Source texts of formatted documents
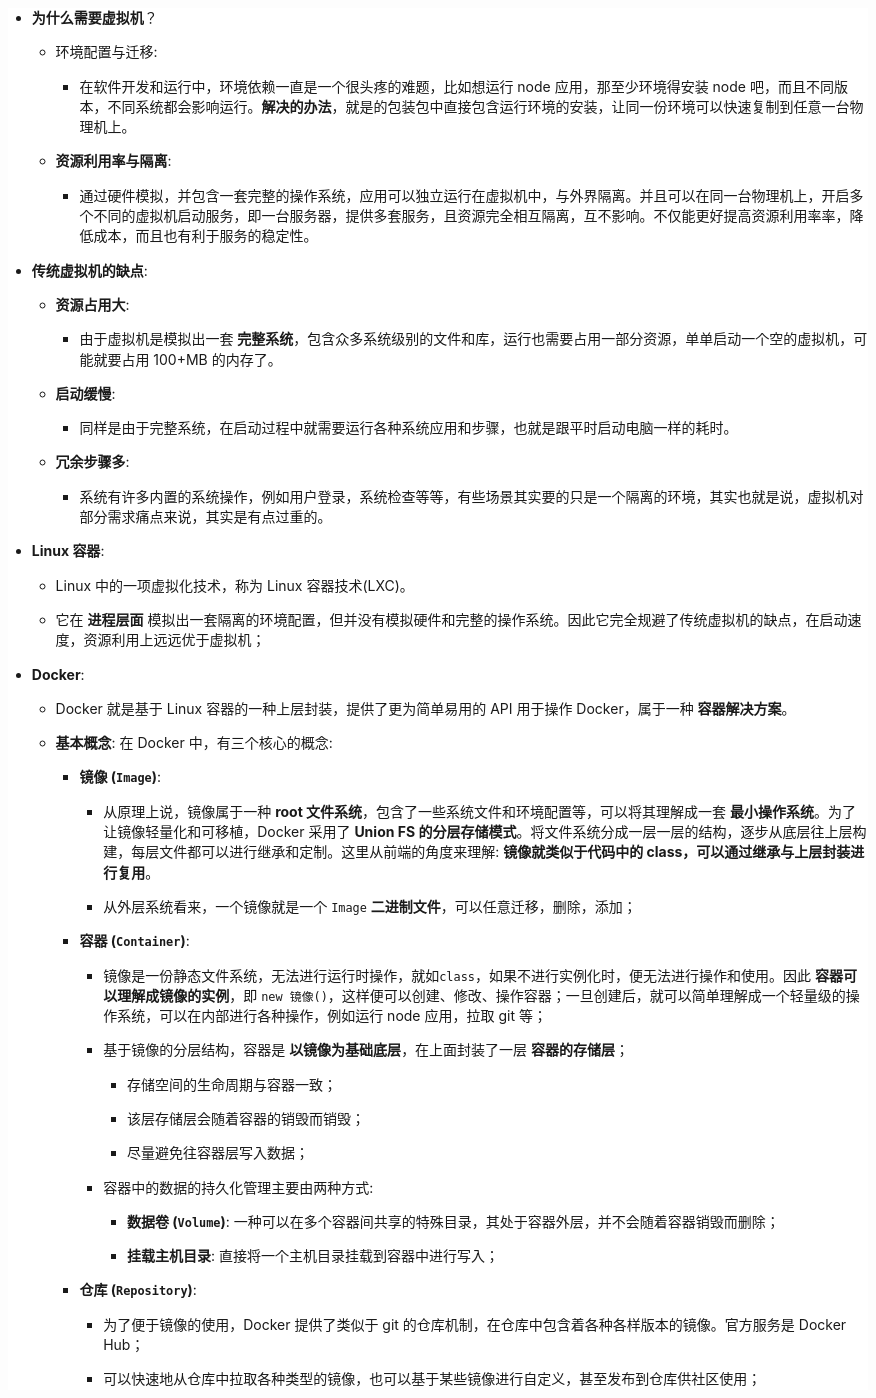 * **为什么需要虚拟机**？

    * 环境配置与迁移:

        * 在软件开发和运行中，环境依赖一直是一个很头疼的难题，比如想运行 node 应用，那至少环境得安装 node 吧，而且不同版本，不同系统都会影响运行。**解决的办法**，就是的包装包中直接包含运行环境的安装，让同一份环境可以快速复制到任意一台物理机上。

    * **资源利用率与隔离**:

        * 通过硬件模拟，并包含一套完整的操作系统，应用可以独立运行在虚拟机中，与外界隔离。并且可以在同一台物理机上，开启多个不同的虚拟机启动服务，即一台服务器，提供多套服务，且资源完全相互隔离，互不影响。不仅能更好提高资源利用率率，降低成本，而且也有利于服务的稳定性。

* **传统虚拟机的缺点**:

    * **资源占用大**:

        * 由于虚拟机是模拟出一套 **完整系统**，包含众多系统级别的文件和库，运行也需要占用一部分资源，单单启动一个空的虚拟机，可能就要占用 100+MB 的内存了。

    * **启动缓慢**:

        * 同样是由于完整系统，在启动过程中就需要运行各种系统应用和步骤，也就是跟平时启动电脑一样的耗时。

    * **冗余步骤多**:

        * 系统有许多内置的系统操作，例如用户登录，系统检查等等，有些场景其实要的只是一个隔离的环境，其实也就是说，虚拟机对部分需求痛点来说，其实是有点过重的。

* **Linux 容器**:

    * Linux 中的一项虚拟化技术，称为 Linux 容器技术(LXC)。

    * 它在 **进程层面** 模拟出一套隔离的环境配置，但并没有模拟硬件和完整的操作系统。因此它完全规避了传统虚拟机的缺点，在启动速度，资源利用上远远优于虚拟机；

* **Docker**:

    * Docker 就是基于 Linux 容器的一种上层封装，提供了更为简单易用的 API 用于操作 Docker，属于一种 **容器解决方案**。

    * **基本概念**: 在 Docker 中，有三个核心的概念:

        * **镜像 (`Image`)**:

            * 从原理上说，镜像属于一种 **root 文件系统**，包含了一些系统文件和环境配置等，可以将其理解成一套 **最小操作系统**。为了让镜像轻量化和可移植，Docker 采用了 **Union FS 的分层存储模式**。将文件系统分成一层一层的结构，逐步从底层往上层构建，每层文件都可以进行继承和定制。这里从前端的角度来理解: **镜像就类似于代码中的 class，可以通过继承与上层封装进行复用**。
            
            * 从外层系统看来，一个镜像就是一个 `Image` **二进制文件**，可以任意迁移，删除，添加；

        * **容器 (`Container`)**:

            * 镜像是一份静态文件系统，无法进行运行时操作，就如`class`，如果不进行实例化时，便无法进行操作和使用。因此 **容器可以理解成镜像的实例**，即 `new 镜像()`，这样便可以创建、修改、操作容器；一旦创建后，就可以简单理解成一个轻量级的操作系统，可以在内部进行各种操作，例如运行 node 应用，拉取 git 等；
            
            * 基于镜像的分层结构，容器是 **以镜像为基础底层**，在上面封装了一层 **容器的存储层**；

                * 存储空间的生命周期与容器一致；

                * 该层存储层会随着容器的销毁而销毁；

                * 尽量避免往容器层写入数据；

            * 容器中的数据的持久化管理主要由两种方式:

                * **数据卷 (`Volume`)**: 一种可以在多个容器间共享的特殊目录，其处于容器外层，并不会随着容器销毁而删除；

                * **挂载主机目录**: 直接将一个主机目录挂载到容器中进行写入；

        * **仓库 (`Repository`)**:

            * 为了便于镜像的使用，Docker 提供了类似于 git 的仓库机制，在仓库中包含着各种各样版本的镜像。官方服务是 Docker Hub；

            * 可以快速地从仓库中拉取各种类型的镜像，也可以基于某些镜像进行自定义，甚至发布到仓库供社区使用；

Try it
Scan the records for the word "Linux" and copy every line where it is found.

Solved exercise
* **Linux 容器**:
    * Linux 中的一项虚拟化技术，称为 Linux 容器技术(LXC)。
    * Docker 就是基于 Linux 容器的一种上层封装，提供了更为简单易用的 API 用于操作 Docker，属于一种 **容器解决方案**。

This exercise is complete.